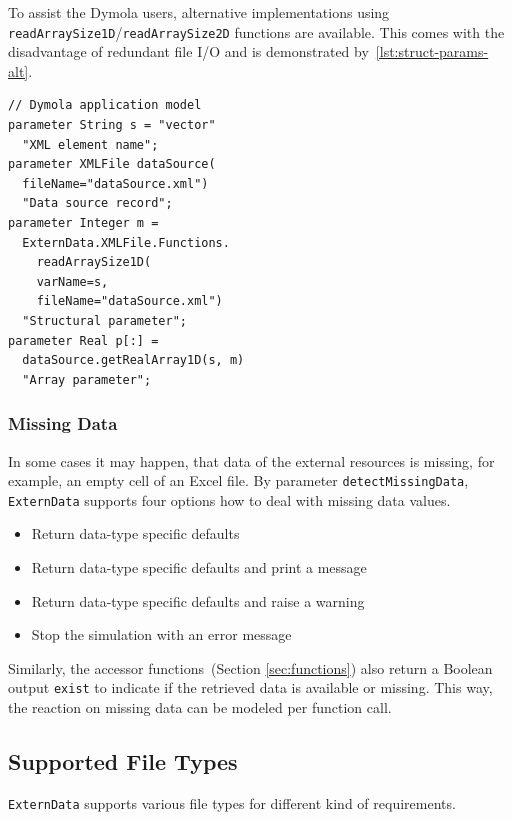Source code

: \documentclass{modelica}
\newcommand{\modelica}[1]{\lstinline[language=modelica]|#1|}
\begin{document}
To assist the Dymola users, alternative implementations using \modelica{readArraySize1D}/\modelica{readArraySize2D} functions are available.
This comes with the disadvantage of redundant file I/O and is demonstrated by~\autoref{lst:struct-params-alt}.

\begin{lstlisting}[caption=Accessing structural parameters in Dymola, label=lst:struct-params-alt, language=modelica]
// Dymola application model
parameter String s = "vector"
  "XML element name";
parameter XMLFile dataSource(
  fileName="dataSource.xml")
  "Data source record";
parameter Integer m =
  ExternData.XMLFile.Functions.
    readArraySize1D(
    varName=s,
    fileName="dataSource.xml")
  "Structural parameter";
parameter Real p[:] =
  dataSource.getRealArray1D(s, m)
  "Array parameter";
\end{lstlisting}

\subsubsection{Missing Data}

In some cases it may happen, that data of the external resources is missing, for example, an empty cell of an Excel file.
By parameter \modelica{detectMissingData}, \modelica{ExternData} supports four options how to deal with missing data values.

\begin{itemize}
 \item Return data-type specific defaults
 \item Return data-type specific defaults and print a message
 \item Return data-type specific defaults and raise a warning
 \item Stop the simulation with an error message
\end{itemize}

Similarly, the accessor functions~(Section \ref{sec:functions}) also return a Boolean output \modelica{exist} to indicate if the retrieved data is available or missing.
This way, the reaction on missing data can be modeled per function call.

\subsection{Supported File Types}

\modelica{ExternData} supports various file types for different kind of requirements.
\end{document}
—————
▸ Task objective: A precise repetition of every entry, free of pictures, is the expected answer.

▸ Solution for this exercise:
Source code

: \documentclass{modelica}
\newcommand{\modelica}[1]{\lstinline[language=modelica]|#1|}
\begin{document}
To assist the Dymola users, alternative implementations using \modelica{readArraySize1D}/\modelica{readArraySize2D} functions are available.
This comes with the disadvantage of redundant file I/O and is demonstrated by~\autoref{lst:struct-params-alt}.

\begin{lstlisting}[caption=Accessing structural parameters in Dymola, label=lst:struct-params-alt, language=modelica]
// Dymola application model
parameter String s = "vector"
  "XML element name";
parameter XMLFile dataSource(
  fileName="dataSource.xml")
  "Data source record";
parameter Integer m =
  ExternData.XMLFile.Functions.
    readArraySize1D(
    varName=s,
    fileName="dataSource.xml")
  "Structural parameter";
parameter Real p[:] =
  dataSource.getRealArray1D(s, m)
  "Array parameter";
\end{lstlisting}

\subsubsection{Missing Data}

In some cases it may happen, that data of the external resources is missing, for example, an empty cell of an Excel file.
By parameter \modelica{detectMissingData}, \modelica{ExternData} supports four options how to deal with missing data values.

\begin{itemize}
 \item Return data-type specific defaults
 \item Return data-type specific defaults and print a message
 \item Return data-type specific defaults and raise a warning
 \item Stop the simulation with an error message
\end{itemize}

Similarly, the accessor functions~(Section \ref{sec:functions}) also return a Boolean output \modelica{exist} to indicate if the retrieved data is available or missing.
This way, the reaction on missing data can be modeled per function call.

\subsection{Supported File Types}

\modelica{ExternData} supports various file types for different kind of requirements.
\end{document}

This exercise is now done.